Task brief → Output the line containing "1. Clone the project" and all subsequent lines of the listing below, copied exactly, with no other lines.

Data under study →
::::::::::
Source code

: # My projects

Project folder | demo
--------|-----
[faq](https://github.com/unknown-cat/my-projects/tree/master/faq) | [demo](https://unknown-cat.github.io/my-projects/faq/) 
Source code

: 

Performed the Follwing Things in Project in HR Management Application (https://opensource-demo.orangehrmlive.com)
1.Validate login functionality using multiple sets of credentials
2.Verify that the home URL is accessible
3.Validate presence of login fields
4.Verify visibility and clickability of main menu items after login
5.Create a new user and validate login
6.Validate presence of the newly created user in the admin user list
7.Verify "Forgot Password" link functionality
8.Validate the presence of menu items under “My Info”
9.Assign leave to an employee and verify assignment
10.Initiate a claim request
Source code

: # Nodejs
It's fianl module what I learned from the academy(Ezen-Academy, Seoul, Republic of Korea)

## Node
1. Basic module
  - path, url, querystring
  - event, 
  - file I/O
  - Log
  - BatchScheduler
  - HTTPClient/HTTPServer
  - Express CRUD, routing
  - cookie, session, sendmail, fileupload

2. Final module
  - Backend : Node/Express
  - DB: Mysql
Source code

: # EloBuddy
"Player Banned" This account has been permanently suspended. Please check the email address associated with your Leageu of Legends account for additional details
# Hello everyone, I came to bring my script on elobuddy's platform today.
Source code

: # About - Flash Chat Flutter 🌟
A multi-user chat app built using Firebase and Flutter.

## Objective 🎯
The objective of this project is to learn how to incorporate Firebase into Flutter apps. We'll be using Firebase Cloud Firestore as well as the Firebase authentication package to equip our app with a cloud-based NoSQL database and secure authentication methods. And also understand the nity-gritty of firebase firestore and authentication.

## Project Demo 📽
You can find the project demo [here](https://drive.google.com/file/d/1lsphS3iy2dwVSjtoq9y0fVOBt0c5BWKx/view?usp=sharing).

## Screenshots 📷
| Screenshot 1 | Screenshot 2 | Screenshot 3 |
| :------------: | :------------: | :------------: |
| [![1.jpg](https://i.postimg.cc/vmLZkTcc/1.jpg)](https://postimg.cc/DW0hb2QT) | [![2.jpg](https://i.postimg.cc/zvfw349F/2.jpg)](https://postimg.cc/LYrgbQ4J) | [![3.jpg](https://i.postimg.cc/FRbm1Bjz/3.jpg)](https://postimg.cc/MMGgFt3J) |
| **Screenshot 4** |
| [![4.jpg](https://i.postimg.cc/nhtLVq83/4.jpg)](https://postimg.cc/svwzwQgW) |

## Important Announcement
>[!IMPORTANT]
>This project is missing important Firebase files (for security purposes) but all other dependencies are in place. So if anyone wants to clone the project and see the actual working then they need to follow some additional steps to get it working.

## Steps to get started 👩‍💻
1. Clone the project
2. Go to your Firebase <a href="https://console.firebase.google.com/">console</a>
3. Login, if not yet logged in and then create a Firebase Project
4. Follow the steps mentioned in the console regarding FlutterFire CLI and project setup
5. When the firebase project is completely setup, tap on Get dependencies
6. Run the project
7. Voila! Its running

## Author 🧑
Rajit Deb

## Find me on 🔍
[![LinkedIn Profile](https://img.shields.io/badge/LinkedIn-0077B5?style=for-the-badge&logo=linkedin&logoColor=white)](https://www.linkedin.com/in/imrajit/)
::::::::::
Result of this exercise →
1. Clone the project
2. Go to your Firebase <a href="https://console.firebase.google.com/">console</a>
3. Login, if not yet logged in and then create a Firebase Project
4. Follow the steps mentioned in the console regarding FlutterFire CLI and project setup
5. When the firebase project is completely setup, tap on Get dependencies
6. Run the project
7. Voila! Its running

## Author 🧑
Rajit Deb

## Find me on 🔍
[![LinkedIn Profile](https://img.shields.io/badge/LinkedIn-0077B5?style=for-the-badge&logo=linkedin&logoColor=white)](https://www.linkedin.com/in/imrajit/)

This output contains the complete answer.